AIA Pleased with U.S. Supreme Court Decision Regarding Holocaust-era Policies

January 14, 2003

The American Insurance Association (AIA) issued the following statement by Stephen J. Zielezienski, AIA assistant general counsel, responding to the recent decision by the U.S. Supreme Court to accept AIA’s petition and hear the case of American Insurance Association v. Low.

“This is a good decision that allows the important Constitutional issues in this case to get a full and fair hearing. The law in question requires insurance companies operating in California to report information about policies sold in Europe to Europeans by European companies to cover European risks from 1920 to 1945, or lose their licenses to sell insurance in California. In many instances, the policies were not even issued by California companies, but by corporate relatives of those companies. We have been asking all along, and continue to ask, the courts to review this law because it violates the foreign affairs powers the U.S. Constitution vests in the executive branch of the federal government,” said Zielezienski.
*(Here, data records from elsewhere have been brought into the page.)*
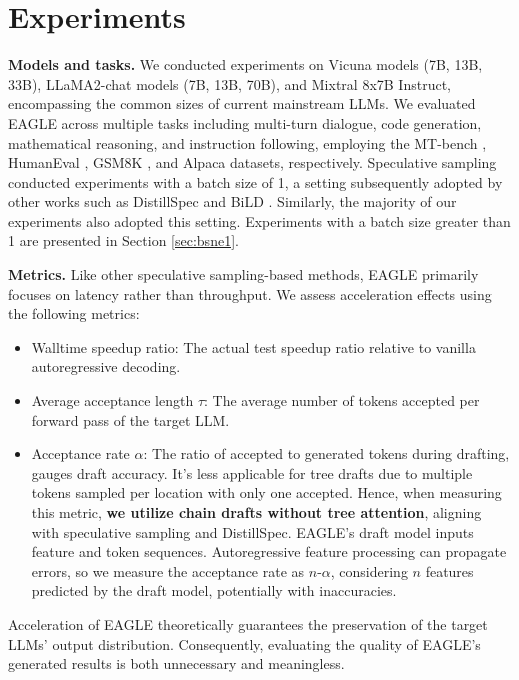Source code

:\documentclass{article}
\theoremstyle{plain}
\theoremstyle{definition}
\theoremstyle{remark}
\begin{document}
\label{me:ver}



\section{Experiments}


\textbf{Models and tasks.} We conducted experiments on Vicuna models (7B, 13B, 33B), LLaMA2-chat models (7B, 13B, 70B), and Mixtral 8x7B Instruct, encompassing the common sizes of current mainstream LLMs.
We evaluated EAGLE across multiple tasks including multi-turn dialogue, code generation, mathematical reasoning, and instruction following, employing the MT-bench \cite{zheng2023judging}, HumanEval \cite{chen2021evaluating}, GSM8K \cite{cobbe2021training}, and Alpaca \cite{alpaca} datasets, respectively.
Speculative sampling \cite{leviathan2023fast} conducted experiments with a batch size of 1, a setting subsequently adopted by other works such as DistillSpec \cite{zhou2023distillspec} and BiLD \cite{kim2023speculative}. Similarly, the majority of our experiments also adopted this setting. Experiments with a batch size greater than 1 are presented in Section \ref{sec:bsne1}.

\textbf{Metrics.}
Like other speculative sampling-based methods, EAGLE primarily focuses on latency rather than throughput. We assess acceleration effects using the following metrics:
\begin{itemize}
    \item Walltime speedup ratio: The actual test speedup ratio relative to vanilla autoregressive decoding.
    \item Average acceptance length $\tau$: The average number of tokens accepted per forward pass of the target LLM.
    \item Acceptance rate $\alpha$: The ratio of accepted to generated tokens during drafting, gauges draft accuracy. It's less applicable for tree drafts due to multiple tokens sampled per location with only one accepted. Hence, when measuring this metric, \textbf{we utilize chain drafts without tree attention}, aligning with speculative sampling and DistillSpec. EAGLE's draft model inputs feature and token sequences. Autoregressive feature processing can propagate errors, so we measure the acceptance rate as $n\text{-}\alpha$, considering $n$ features predicted by the draft model, potentially with inaccuracies.
\end{itemize}

Acceleration of EAGLE theoretically guarantees the preservation of the target LLMs' output distribution. Consequently, evaluating the quality of EAGLE's generated results is both unnecessary and meaningless.
\end{document}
“Allowing states to conduct their own foreign policy would undermine the federal government’s ability to speak with one voice to other sovereign nations. The California law also violates the due process clause by asserting jurisdiction over insurance transactions that took place wholly outside of California. Finally, the law runs afoul of the commerce clause, and is not saved from this violation because of the McCarran-Ferguson Act. The federal government has been working with its European allies to bring a measure of justice to those impacted by the Holocaust through negotiated resolution. The California law flies in the face of these efforts by choosing a path of protracted litigation. The U.S. Supreme Court’s decision to review this law will allow us an opportunity to demonstrate the law’s serious Constitutional deficiencies.”